Several U.S. departments soon became involved and navy divers began to salvage this cargo from the wreck, commencing on March 15th off a rented shrimp boat 'Wayne R'. Seventeen Enfield rifles, 3 Whitworth shells, a triangular bayonet, several sabre bayonets and a ship's anchor were recovered in the first three days of diving, just a taster of what lay ahead.
Now, thanks to the intervention of the US Coastguard, artefacts were being retrieved daily, including lead for shot, hardware of all description, housewares, surgical goods and instruments, tin, steel sheet, wire, plus military goods.
Preservation of these historically important artefacts was entrusted to the Fort Fisher Preservation Laboratory, located on the Fort Fisher Historical Site. To date, fifty-five different methods of preservation have been used and the large number of duplicate artefacts allows for the testing of the best preservation method.

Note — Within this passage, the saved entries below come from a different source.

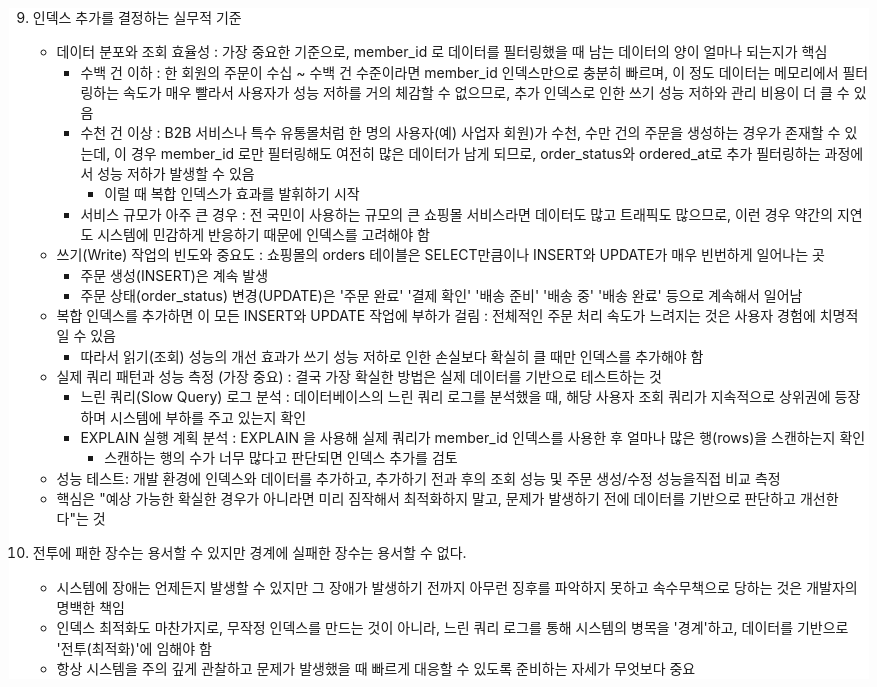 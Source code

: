 9. 인덱스 추가를 결정하는 실무적 기준
   - 데이터 분포와 조회 효율성 : 가장 중요한 기준으로, member_id 로 데이터를 필터링했을 때 남는 데이터의 양이 얼마나 되는지가 핵심
     + 수백 건 이하 : 한 회원의 주문이 수십 ~ 수백 건 수준이라면 member_id 인덱스만으로 충분히 빠르며, 이 정도 데이터는 메모리에서 필터링하는 속도가 매우 빨라서 사용자가 성능 저하를 거의 체감할 수 없으므로, 추가 인덱스로 인한 쓰기 성능 저하와 관리 비용이 더 클 수 있음
     + 수천 건 이상 : B2B 서비스나 특수 유통몰처럼 한 명의 사용자(예) 사업자 회원)가 수천, 수만 건의 주문을 생성하는 경우가 존재할 수 있는데, 이 경우 member_id 로만 필터링해도 여전히 많은 데이터가 남게 되므로, order_status와 ordered_at로 추가 필터링하는 과정에서 성능 저하가 발생할 수 있음
       * 이럴 때 복합 인덱스가 효과를 발휘하기 시작
     + 서비스 규모가 아주 큰 경우 : 전 국민이 사용하는 규모의 큰 쇼핑몰 서비스라면 데이터도 많고 트래픽도 많으므로, 이런 경우 약간의 지연도 시스템에 민감하게 반응하기 때문에 인덱스를 고려해야 함
   - 쓰기(Write) 작업의 빈도와 중요도 : 쇼핑몰의 orders 테이블은 SELECT만큼이나 INSERT와 UPDATE가 매우 빈번하게 일어나는 곳
     + 주문 생성(INSERT)은 계속 발생
     + 주문 상태(order_status) 변경(UPDATE)은 '주문 완료' '결제 확인' '배송 준비' '배송 중' '배송 완료' 등으로 계속해서 일어남
   - 복합 인덱스를 추가하면 이 모든 INSERT와 UPDATE 작업에 부하가 걸림 : 전체적인 주문 처리 속도가 느려지는 것은 사용자 경험에 치명적일 수 있음
     + 따라서 읽기(조회) 성능의 개선 효과가 쓰기 성능 저하로 인한 손실보다 확실히 클 때만 인덱스를 추가해야 함
   - 실제 쿼리 패턴과 성능 측정 (가장 중요) : 결국 가장 확실한 방법은 실제 데이터를 기반으로 테스트하는 것
     + 느린 쿼리(Slow Query) 로그 분석 : 데이터베이스의 느린 쿼리 로그를 분석했을 때, 해당 사용자 조회 쿼리가 지속적으로 상위권에 등장하며 시스템에 부하를 주고 있는지 확인
     + EXPLAIN 실행 계획 분석 : EXPLAIN 을 사용해 실제 쿼리가 member_id 인덱스를 사용한 후 얼마나 많은 행(rows)을 스캔하는지 확인
       * 스캔하는 행의 수가 너무 많다고 판단되면 인덱스 추가를 검토
   - 성능 테스트: 개발 환경에 인덱스와 데이터를 추가하고, 추가하기 전과 후의 조회 성능 및 주문 생성/수정 성능을직접 비교 측정
   - 핵심은 "예상 가능한 확실한 경우가 아니라면 미리 짐작해서 최적화하지 말고, 문제가 발생하기 전에 데이터를 기반으로 판단하고 개선한다"는 것

10. 전투에 패한 장수는 용서할 수 있지만 경계에 실패한 장수는 용서할 수 없다.
    - 시스템에 장애는 언제든지 발생할 수 있지만 그 장애가 발생하기 전까지 아무런 징후를 파악하지 못하고 속수무책으로 당하는 것은 개발자의 명백한 책임
    - 인덱스 최적화도 마찬가지로, 무작정 인덱스를 만드는 것이 아니라, 느린 쿼리 로그를 통해 시스템의 병목을 '경계'하고, 데이터를 기반으로 '전투(최적화)'에 임해야 함
    - 항상 시스템을 주의 깊게 관찰하고 문제가 발생했을 때 빠르게 대응할 수 있도록 준비하는 자세가 무엇보다 중요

Cleaning, impregnation, freeze drying, electrochemical reduction, electrolytic reduction, sandblasting, plastic embedding and sonic cleaning all have to be done before an artefact is ready for display at the state of North Carolina's official museum site.
During this work, several Liverpool manufacturers' marks have been discovered, including the Coopers Row and King Street copper and load manufacturer Newton Keates & Co and Newton Lyon & Co.
Over 130 years since her assumed end, the 'Modern Greece' is once again playing a part in history, this time in a far more peaceful role.